Problems with the Hessian Matrix

6.9. Problems with the Hessian Matrix#

In Newton’s method, the Hessian matrix can pose significant numerical challenges. Recall the Newton method step

(6.87)#\[\begin{equation} \mathbf{x}_{n+1} = \mathbf{x}_n - H^{-1} \nabla f, \end{equation} \]

where the step is \(\Delta \mathbf{x} = -H^{-1} \nabla f\). The Hessian may be singular or nearly singular (ill-conditioned), making its inversion numerically unstable or impossible. The condition number of a matrix \(H\) is defined as

(6.88)#\[\begin{equation} \kappa(H) = \frac{\lambda_{\max}}{\lambda_{\min}}, \end{equation}\]

where \(\lambda_{\max}\) and \(\lambda_{\min}\) are the largest and smallest eigenvalues of \(H\). Equivalently, the condition number can be defined as the ratio of the largest to smallest singular values. The condition number measures how sensitive the solution to \(H \Delta\mathbf{x} = -\nabla f\) is to perturbations. A large condition number indicates that the Hessian is ill-conditioned, which can lead to numerical instability when computing the Newton step.

When the Hessian is ill-conditioned, the Newton step \(\Delta \mathbf{x} = -H^{-1}\nabla f\) may be unreliable. Small errors in computing \(\nabla f\) or \(H\) can lead to large errors in \(\Delta \mathbf{x}\), and the method may take very large steps that overshoot the minimum or even diverge (trust me, I have seen Newton’s method venture off to infinity often). Additionally, away from the optimum, the Hessian may not be positive definite, which means the Newton direction may not even be a descent direction.

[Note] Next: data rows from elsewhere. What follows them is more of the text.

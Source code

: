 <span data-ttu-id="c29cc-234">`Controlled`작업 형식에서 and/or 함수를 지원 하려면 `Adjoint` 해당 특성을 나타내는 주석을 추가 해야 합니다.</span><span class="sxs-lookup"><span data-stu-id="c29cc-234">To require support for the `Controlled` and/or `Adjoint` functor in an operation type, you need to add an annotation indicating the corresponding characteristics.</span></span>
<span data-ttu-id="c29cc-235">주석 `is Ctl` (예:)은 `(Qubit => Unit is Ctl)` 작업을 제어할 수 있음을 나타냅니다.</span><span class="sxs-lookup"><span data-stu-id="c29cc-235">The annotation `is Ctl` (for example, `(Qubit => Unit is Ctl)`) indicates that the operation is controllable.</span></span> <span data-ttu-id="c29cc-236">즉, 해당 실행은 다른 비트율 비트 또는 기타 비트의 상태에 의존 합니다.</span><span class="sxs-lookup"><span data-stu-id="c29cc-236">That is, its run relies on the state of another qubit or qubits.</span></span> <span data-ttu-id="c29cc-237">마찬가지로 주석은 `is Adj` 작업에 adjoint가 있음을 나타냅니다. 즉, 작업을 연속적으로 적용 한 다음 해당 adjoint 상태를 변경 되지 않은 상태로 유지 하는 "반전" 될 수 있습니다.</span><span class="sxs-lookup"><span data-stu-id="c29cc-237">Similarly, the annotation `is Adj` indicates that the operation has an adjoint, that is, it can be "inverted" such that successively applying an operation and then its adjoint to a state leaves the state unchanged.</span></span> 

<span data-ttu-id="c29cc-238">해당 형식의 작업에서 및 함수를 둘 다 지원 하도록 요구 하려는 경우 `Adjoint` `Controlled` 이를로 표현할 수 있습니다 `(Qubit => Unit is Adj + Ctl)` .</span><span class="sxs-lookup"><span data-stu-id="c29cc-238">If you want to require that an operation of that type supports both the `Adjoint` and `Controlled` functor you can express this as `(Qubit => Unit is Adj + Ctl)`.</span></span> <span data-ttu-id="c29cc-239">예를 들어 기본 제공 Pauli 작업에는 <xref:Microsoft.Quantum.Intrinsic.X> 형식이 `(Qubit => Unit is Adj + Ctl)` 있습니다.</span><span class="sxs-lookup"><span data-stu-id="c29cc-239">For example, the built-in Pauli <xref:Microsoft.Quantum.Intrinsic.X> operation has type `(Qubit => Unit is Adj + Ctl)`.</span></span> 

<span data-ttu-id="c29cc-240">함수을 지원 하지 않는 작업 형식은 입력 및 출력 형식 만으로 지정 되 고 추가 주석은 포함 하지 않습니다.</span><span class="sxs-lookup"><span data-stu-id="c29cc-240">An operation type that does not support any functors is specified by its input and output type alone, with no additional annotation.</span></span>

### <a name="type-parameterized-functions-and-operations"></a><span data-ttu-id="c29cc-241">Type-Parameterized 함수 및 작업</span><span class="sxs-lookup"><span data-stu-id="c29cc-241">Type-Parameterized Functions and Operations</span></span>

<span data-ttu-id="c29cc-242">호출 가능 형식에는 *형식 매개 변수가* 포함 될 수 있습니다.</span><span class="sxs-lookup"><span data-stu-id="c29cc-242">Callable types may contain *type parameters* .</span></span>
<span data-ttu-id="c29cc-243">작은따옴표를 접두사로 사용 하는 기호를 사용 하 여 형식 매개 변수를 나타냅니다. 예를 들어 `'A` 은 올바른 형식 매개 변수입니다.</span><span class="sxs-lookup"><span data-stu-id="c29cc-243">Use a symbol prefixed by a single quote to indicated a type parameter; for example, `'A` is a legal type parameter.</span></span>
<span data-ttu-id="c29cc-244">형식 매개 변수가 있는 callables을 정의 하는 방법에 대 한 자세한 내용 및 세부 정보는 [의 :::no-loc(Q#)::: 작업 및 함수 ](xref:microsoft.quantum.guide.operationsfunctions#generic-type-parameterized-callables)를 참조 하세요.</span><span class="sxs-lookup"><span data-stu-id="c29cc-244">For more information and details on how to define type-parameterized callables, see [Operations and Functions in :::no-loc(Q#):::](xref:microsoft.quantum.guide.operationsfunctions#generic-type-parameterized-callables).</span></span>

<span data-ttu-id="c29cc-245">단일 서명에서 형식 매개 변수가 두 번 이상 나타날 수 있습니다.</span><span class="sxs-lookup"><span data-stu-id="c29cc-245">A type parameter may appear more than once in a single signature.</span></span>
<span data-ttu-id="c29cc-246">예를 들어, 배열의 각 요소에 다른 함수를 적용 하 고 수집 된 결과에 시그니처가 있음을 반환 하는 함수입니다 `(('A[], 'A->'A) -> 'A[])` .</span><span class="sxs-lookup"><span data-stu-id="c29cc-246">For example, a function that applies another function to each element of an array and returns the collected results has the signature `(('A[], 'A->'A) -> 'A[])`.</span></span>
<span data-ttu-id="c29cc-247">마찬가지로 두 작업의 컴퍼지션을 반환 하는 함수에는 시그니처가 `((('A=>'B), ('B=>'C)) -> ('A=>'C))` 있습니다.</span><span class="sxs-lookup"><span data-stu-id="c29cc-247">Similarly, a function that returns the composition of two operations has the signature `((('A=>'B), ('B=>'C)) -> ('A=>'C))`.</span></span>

To address these issues, we can introduce a damping factor (also called a step size or learning rate) into Newton’s method. The damped Newton update is

(6.89)#\[\begin{equation} \mathbf{x}_{new} = \mathbf{x}_{old} - \alpha H^{-1} \nabla f(\mathbf{x}_{old}), \end{equation}\]

where \(\alpha \in (0, 1]\) is the damping factor. When \(\alpha = 1\), we recover the standard Newton method. As \(\alpha \to 0\), the method approaches gradient descent with a variable step size. The damping factor serves several purposes. First, it prevents the method from taking excessively large steps when far from the optimum. Second, it can help stabilize the method when the Hessian is ill-conditioned. Third, it can be adjusted adaptively using line search methods to ensure sufficient decrease in the objective function at each iteration.

One common strategy for choosing \(\alpha\) is backtracking line search, where we start with \(\alpha = 1\) and repeatedly reduce it (e.g., \(\alpha \leftarrow \beta \alpha\) for \(\beta \in (0,1)\)) until the Armijo condition is satisfied (this is covered in a later lecture). Backtracking line search ensures that each step produces a sufficient decrease in the objective function while allowing the method to take full Newton steps when appropriate.

Another pitfall is when the optimization function is not convex. In this case the Hessian is not positive definite. Newton’s method may ocnverge to sadle point or local minima.